Items listed in a dataset:
——————————
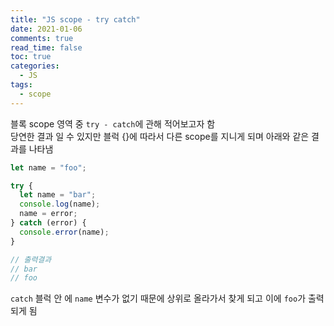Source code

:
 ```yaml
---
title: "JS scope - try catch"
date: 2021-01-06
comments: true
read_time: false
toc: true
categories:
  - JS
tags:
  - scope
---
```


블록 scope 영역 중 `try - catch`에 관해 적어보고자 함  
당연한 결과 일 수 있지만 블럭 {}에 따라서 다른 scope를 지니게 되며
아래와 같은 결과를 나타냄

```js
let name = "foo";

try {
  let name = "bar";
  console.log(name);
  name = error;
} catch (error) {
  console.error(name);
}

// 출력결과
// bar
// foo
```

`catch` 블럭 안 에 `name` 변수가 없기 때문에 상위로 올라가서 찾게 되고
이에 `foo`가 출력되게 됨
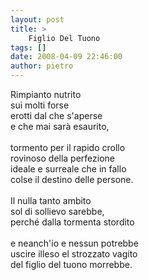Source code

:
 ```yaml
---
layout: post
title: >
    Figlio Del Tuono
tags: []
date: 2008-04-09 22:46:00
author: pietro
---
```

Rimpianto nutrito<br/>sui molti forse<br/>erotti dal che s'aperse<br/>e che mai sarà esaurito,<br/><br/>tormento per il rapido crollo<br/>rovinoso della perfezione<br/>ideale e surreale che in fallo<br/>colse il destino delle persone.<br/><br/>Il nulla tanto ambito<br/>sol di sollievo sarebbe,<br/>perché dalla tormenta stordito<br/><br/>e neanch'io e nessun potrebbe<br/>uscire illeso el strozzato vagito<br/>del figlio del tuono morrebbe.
——————————
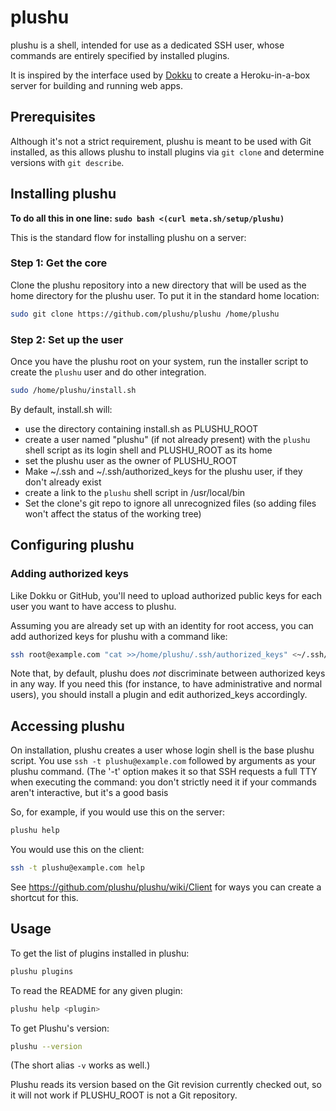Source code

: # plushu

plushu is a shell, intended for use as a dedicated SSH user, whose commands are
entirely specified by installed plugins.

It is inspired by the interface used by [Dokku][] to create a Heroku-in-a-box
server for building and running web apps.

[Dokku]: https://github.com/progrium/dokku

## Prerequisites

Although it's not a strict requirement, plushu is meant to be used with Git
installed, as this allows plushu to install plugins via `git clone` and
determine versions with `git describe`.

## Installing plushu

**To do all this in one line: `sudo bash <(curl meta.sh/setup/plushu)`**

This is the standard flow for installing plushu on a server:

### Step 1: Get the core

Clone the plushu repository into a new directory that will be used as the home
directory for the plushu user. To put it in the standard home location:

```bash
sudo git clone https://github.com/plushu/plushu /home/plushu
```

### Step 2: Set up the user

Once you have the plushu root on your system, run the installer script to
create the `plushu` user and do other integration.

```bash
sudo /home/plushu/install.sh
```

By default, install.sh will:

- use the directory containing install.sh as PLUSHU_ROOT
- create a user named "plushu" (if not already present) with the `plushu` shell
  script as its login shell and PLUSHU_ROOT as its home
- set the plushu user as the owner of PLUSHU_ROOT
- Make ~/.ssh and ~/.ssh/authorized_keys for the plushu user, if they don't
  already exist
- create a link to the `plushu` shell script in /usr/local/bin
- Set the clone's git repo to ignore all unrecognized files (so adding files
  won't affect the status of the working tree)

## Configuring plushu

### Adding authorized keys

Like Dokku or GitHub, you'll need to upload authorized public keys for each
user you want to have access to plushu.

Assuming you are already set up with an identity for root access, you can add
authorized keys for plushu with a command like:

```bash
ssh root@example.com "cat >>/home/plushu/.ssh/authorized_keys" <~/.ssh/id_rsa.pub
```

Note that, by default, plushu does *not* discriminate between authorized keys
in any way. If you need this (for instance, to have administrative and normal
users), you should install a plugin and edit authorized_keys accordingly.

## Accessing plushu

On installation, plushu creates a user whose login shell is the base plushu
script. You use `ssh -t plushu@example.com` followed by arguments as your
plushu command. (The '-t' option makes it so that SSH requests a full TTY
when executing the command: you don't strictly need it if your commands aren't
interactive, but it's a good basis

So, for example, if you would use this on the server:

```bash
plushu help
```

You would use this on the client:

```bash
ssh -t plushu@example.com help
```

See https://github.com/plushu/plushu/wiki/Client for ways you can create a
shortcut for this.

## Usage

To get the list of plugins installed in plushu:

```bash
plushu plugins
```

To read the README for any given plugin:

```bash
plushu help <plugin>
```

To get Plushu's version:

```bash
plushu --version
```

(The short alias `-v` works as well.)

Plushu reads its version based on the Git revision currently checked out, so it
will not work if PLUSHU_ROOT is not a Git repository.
——————————
What needs to be done:
Reproduce every line above containing "already".

Answer area:
- create a user named "plushu" (if not already present) with the `plushu` shell
  already exist
Assuming you are already set up with an identity for root access, you can add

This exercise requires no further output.